Please repeat every record below exactly as written, but leave out the pictures.

- **TASK MATERIAL**
★ ★ ★ ★ ★ ★ ★

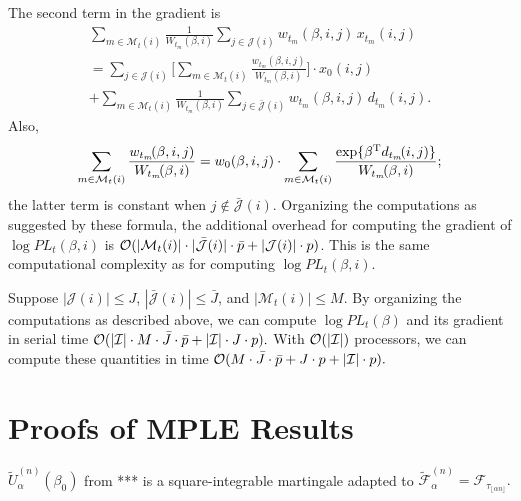 \documentclass[aoas,preprint]{imsart}
\begin{document}
The second term in the gradient is
\begin{multline*}
    \sum_{m \in \mathcal{M}_t(i)}
        \frac{1}{W_{t_m}\!(\beta,i)}
        \sum_{j \in \mathcal{J}(i)}
            w_{t_m}\!(\beta,i,j)
            \,
            x_{t_m}\!(i,j) \\
    =
    \sum_{j \in \mathcal{J}(i)}
    \bigg[
        \sum_{m \in \mathcal{M}_t(i)}
            \frac{w_{t_m}\!(\beta,i,j)}{W_{t_m}\!(\beta,i)}
    \bigg]
    \cdot
    x_0(i,j) \\
    +
    \sum_{m \in \mathcal{M}_t(i)}
        \frac{1}{W_{t_m}\!(\beta,i)}
        \sum_{j \in \mathcal{\bar J}(i)}
            w_{t_m}\!(\beta,i,j)
            \,
            d_{t_m}\!(i,j).
\end{multline*}
Also,
\[
    \sum_{m \in \mathcal{M}_t(i)}
        \frac{w_{t_m}\!(\beta,i,j)}{W_{t_m}\!(\beta,i)}
    =
        w_{0}(\beta,i,j)
        \cdot
        \sum_{m \in \mathcal{M}_t(i)}
            \frac{
                \exp\{\beta^{\mathrm{T}} d_{t_m}\!(i,j) \}
            }{
                W_{t_m}\!(\beta,i)
            };
\]
the latter term is constant when $j \notin \mathcal{\bar J}(i)$.
Organizing the computations as suggested by these formula,
the additional overhead for computing the gradient of
$\log \mathit{PL}_t(\beta,i)$ is
\(
    \mathcal{O}(
        |\mathcal{M}_t(i)| \cdot |\mathcal{\bar J}(i)| \cdot \bar p
        +
        |\mathcal{J}(i)| \cdot p
    )
\).
This is the same computational complexity as for computing
$\log \mathit{PL}_t(\beta,i)$.


Suppose $|\mathcal{J}(i)| \leq J$, $|\mathcal{\bar J}(i)| \leq \bar J$,
and $|\mathcal{M}_t(i)| \leq M$.  By organizing the computations as described
above, we can compute $\log \mathit{PL}_t(\beta)$ and its gradient in serial
time
\(
    \mathcal{O}(
        | \mathcal{I} |
        \cdot
        M
        \cdot
        \bar J
        \cdot
        \bar p
        +
        |\mathcal{I}| \cdot J \cdot p
    ).
\)
With $\mathcal{O}(|\mathcal{I}|)$ processors, we can compute these quantities in time
\(
    \mathcal{O}(
        M \cdot \bar J \cdot \bar p
        +
        J \cdot p
        +
        |\mathcal{I}| \cdot p
    ).
\)

\section{Proofs of MPLE Results}\label{S:MPLE-consistency-proofs}

\begin{lemma}\label{L:adapted-martingale}
$\tilde U_\alpha^{(n)}(\beta_0)$ from *** is a square-integrable martingale
adapted to
\(
    \mathcal{\tilde F}^{(n)}_\alpha
        =
        \mathcal{F}_{\tau_{\lfloor \alpha n \rfloor}}.
\)
\end{lemma}
\end{document}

★ ★ ★ ★ ★ ★ ★

- **SOLUTION TO THIS TASK**
 \documentclass[aoas,preprint]{imsart}
\begin{document}
The second term in the gradient is
\begin{multline*}
    \sum_{m \in \mathcal{M}_t(i)}
        \frac{1}{W_{t_m}\!(\beta,i)}
        \sum_{j \in \mathcal{J}(i)}
            w_{t_m}\!(\beta,i,j)
            \,
            x_{t_m}\!(i,j) \\
    =
    \sum_{j \in \mathcal{J}(i)}
    \bigg[
        \sum_{m \in \mathcal{M}_t(i)}
            \frac{w_{t_m}\!(\beta,i,j)}{W_{t_m}\!(\beta,i)}
    \bigg]
    \cdot
    x_0(i,j) \\
    +
    \sum_{m \in \mathcal{M}_t(i)}
        \frac{1}{W_{t_m}\!(\beta,i)}
        \sum_{j \in \mathcal{\bar J}(i)}
            w_{t_m}\!(\beta,i,j)
            \,
            d_{t_m}\!(i,j).
\end{multline*}
Also,
\[
    \sum_{m \in \mathcal{M}_t(i)}
        \frac{w_{t_m}\!(\beta,i,j)}{W_{t_m}\!(\beta,i)}
    =
        w_{0}(\beta,i,j)
        \cdot
        \sum_{m \in \mathcal{M}_t(i)}
            \frac{
                \exp\{\beta^{\mathrm{T}} d_{t_m}\!(i,j) \}
            }{
                W_{t_m}\!(\beta,i)
            };
\]
the latter term is constant when $j \notin \mathcal{\bar J}(i)$.
Organizing the computations as suggested by these formula,
the additional overhead for computing the gradient of
$\log \mathit{PL}_t(\beta,i)$ is
\(
    \mathcal{O}(
        |\mathcal{M}_t(i)| \cdot |\mathcal{\bar J}(i)| \cdot \bar p
        +
        |\mathcal{J}(i)| \cdot p
    )
\).
This is the same computational complexity as for computing
$\log \mathit{PL}_t(\beta,i)$.


Suppose $|\mathcal{J}(i)| \leq J$, $|\mathcal{\bar J}(i)| \leq \bar J$,
and $|\mathcal{M}_t(i)| \leq M$.  By organizing the computations as described
above, we can compute $\log \mathit{PL}_t(\beta)$ and its gradient in serial
time
\(
    \mathcal{O}(
        | \mathcal{I} |
        \cdot
        M
        \cdot
        \bar J
        \cdot
        \bar p
        +
        |\mathcal{I}| \cdot J \cdot p
    ).
\)
With $\mathcal{O}(|\mathcal{I}|)$ processors, we can compute these quantities in time
\(
    \mathcal{O}(
        M \cdot \bar J \cdot \bar p
        +
        J \cdot p
        +
        |\mathcal{I}| \cdot p
    ).
\)

\section{Proofs of MPLE Results}\label{S:MPLE-consistency-proofs}

\begin{lemma}\label{L:adapted-martingale}
$\tilde U_\alpha^{(n)}(\beta_0)$ from *** is a square-integrable martingale
adapted to
\(
    \mathcal{\tilde F}^{(n)}_\alpha
        =
        \mathcal{F}_{\tau_{\lfloor \alpha n \rfloor}}.
\)
\end{lemma}
\end{document}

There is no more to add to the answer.